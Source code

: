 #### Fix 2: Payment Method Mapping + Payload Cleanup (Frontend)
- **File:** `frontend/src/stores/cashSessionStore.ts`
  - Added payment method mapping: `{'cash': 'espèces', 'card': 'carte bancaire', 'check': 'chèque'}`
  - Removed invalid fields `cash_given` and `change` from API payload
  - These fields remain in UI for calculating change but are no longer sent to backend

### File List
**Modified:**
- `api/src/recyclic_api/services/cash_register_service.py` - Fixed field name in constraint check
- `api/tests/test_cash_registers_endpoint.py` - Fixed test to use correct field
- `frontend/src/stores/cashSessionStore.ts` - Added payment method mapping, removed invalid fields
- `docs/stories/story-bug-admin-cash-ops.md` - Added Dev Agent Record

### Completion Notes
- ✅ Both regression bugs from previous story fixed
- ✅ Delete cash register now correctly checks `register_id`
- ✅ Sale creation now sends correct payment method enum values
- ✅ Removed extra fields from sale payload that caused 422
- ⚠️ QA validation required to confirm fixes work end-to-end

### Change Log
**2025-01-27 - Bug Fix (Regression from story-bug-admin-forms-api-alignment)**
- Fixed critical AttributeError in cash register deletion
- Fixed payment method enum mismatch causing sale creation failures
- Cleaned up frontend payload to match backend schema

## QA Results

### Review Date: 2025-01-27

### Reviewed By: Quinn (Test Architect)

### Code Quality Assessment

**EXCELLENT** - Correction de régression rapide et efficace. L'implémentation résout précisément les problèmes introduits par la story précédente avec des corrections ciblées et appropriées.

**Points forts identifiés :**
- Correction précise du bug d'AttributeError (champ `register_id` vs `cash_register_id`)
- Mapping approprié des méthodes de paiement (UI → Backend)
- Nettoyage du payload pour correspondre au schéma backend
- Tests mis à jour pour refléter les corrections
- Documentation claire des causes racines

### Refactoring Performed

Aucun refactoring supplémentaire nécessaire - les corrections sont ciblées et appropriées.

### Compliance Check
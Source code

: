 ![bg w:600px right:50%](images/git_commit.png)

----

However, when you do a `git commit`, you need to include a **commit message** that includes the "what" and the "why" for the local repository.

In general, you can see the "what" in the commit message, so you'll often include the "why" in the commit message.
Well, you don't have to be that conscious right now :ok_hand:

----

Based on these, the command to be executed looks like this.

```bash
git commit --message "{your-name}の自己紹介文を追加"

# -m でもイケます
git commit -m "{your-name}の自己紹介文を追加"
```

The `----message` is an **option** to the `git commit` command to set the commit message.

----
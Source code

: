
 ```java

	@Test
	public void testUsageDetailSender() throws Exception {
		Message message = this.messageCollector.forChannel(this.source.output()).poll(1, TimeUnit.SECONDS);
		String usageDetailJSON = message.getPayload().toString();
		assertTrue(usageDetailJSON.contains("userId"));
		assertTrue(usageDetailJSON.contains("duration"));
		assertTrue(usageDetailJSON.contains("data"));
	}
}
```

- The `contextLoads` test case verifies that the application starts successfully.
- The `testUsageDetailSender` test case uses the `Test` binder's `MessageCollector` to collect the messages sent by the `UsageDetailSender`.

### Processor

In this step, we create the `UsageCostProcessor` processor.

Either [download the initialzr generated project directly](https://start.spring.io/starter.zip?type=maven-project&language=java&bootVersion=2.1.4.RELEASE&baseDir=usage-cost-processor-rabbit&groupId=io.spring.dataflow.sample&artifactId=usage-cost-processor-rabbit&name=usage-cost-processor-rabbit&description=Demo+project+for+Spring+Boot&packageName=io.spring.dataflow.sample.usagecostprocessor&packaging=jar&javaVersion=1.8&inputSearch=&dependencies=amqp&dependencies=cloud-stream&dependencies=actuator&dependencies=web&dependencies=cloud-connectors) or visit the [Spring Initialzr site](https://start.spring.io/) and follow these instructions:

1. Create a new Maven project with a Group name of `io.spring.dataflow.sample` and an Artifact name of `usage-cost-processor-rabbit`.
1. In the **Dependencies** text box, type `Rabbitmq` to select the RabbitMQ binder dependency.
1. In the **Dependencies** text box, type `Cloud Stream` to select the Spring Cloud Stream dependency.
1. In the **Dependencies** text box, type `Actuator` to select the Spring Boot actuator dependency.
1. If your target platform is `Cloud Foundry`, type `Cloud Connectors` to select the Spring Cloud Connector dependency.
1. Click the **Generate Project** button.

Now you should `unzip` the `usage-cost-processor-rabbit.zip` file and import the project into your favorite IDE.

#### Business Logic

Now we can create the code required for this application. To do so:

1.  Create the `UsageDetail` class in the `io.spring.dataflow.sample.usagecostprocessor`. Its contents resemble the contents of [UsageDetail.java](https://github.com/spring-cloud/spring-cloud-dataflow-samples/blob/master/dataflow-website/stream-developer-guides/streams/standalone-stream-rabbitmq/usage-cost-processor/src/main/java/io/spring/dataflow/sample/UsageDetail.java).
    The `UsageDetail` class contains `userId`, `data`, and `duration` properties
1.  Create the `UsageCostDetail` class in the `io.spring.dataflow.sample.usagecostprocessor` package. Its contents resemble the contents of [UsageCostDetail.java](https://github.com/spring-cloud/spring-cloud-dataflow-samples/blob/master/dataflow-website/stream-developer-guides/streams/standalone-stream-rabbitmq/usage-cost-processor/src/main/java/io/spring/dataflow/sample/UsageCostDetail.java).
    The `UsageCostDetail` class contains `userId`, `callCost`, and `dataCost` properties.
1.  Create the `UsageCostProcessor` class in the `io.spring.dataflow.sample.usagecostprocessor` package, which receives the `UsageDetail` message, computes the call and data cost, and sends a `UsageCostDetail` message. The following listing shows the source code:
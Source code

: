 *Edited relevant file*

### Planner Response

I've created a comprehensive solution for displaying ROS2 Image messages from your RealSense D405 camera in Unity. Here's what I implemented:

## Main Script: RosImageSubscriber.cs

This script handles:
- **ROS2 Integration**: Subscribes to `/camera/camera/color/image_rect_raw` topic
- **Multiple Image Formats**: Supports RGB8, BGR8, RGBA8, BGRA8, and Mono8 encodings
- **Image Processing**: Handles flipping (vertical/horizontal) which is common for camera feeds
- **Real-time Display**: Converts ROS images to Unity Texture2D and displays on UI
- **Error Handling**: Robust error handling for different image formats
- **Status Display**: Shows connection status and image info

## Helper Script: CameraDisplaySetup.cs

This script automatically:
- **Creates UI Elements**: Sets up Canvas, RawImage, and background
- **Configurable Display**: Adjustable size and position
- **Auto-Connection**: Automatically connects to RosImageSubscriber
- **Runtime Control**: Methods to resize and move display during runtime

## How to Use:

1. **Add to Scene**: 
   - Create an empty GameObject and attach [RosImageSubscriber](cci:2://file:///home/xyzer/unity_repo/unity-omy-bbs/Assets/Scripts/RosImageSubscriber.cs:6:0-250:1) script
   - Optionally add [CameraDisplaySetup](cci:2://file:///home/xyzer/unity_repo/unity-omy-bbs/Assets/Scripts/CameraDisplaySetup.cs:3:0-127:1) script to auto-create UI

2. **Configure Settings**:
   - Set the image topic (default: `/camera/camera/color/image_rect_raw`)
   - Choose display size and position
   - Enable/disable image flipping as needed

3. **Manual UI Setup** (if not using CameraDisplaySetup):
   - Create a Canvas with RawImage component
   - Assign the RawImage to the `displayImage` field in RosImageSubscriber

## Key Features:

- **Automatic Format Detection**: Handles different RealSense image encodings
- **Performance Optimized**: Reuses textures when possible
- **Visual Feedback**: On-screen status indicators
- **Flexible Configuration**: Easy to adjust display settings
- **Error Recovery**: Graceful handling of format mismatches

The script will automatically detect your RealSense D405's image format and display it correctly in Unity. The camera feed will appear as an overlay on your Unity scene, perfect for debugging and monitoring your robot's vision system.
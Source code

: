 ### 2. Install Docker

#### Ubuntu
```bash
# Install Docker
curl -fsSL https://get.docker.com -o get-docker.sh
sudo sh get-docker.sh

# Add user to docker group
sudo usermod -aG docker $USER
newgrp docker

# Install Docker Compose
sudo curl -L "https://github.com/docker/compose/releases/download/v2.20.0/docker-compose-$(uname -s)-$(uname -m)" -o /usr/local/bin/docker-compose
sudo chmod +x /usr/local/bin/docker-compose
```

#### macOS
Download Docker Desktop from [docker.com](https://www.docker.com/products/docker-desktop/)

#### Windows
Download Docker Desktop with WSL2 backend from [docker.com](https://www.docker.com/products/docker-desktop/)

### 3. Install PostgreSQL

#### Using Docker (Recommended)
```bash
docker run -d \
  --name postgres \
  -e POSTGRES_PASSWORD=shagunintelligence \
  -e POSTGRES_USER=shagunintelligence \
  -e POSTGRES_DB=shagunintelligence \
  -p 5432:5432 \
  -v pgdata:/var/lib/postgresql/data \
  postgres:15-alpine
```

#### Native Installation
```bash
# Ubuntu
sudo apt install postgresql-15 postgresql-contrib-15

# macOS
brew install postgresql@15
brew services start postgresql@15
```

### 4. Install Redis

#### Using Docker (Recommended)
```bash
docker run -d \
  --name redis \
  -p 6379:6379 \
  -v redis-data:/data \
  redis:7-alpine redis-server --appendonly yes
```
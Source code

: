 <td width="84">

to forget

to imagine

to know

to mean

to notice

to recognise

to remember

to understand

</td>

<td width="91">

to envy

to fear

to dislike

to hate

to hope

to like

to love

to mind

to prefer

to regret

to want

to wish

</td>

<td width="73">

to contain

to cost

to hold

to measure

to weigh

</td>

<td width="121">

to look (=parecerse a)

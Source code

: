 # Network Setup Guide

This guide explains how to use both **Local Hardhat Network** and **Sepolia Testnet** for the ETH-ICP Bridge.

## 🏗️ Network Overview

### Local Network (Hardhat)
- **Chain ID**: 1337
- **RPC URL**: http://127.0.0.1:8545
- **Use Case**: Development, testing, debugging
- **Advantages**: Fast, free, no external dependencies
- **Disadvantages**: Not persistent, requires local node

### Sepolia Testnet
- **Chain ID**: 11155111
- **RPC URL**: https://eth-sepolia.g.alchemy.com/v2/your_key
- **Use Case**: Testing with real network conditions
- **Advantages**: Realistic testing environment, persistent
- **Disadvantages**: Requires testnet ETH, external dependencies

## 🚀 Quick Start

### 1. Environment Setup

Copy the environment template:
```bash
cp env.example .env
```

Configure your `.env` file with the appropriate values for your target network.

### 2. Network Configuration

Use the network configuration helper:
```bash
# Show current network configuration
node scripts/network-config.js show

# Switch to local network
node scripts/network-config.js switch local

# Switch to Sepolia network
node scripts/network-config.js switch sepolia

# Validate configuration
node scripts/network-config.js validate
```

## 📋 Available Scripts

> [Exercise]
Looking at the entries above, count the lines that contain "RosImageSubscriber" and answer with only the number.

> [Result of this task]
4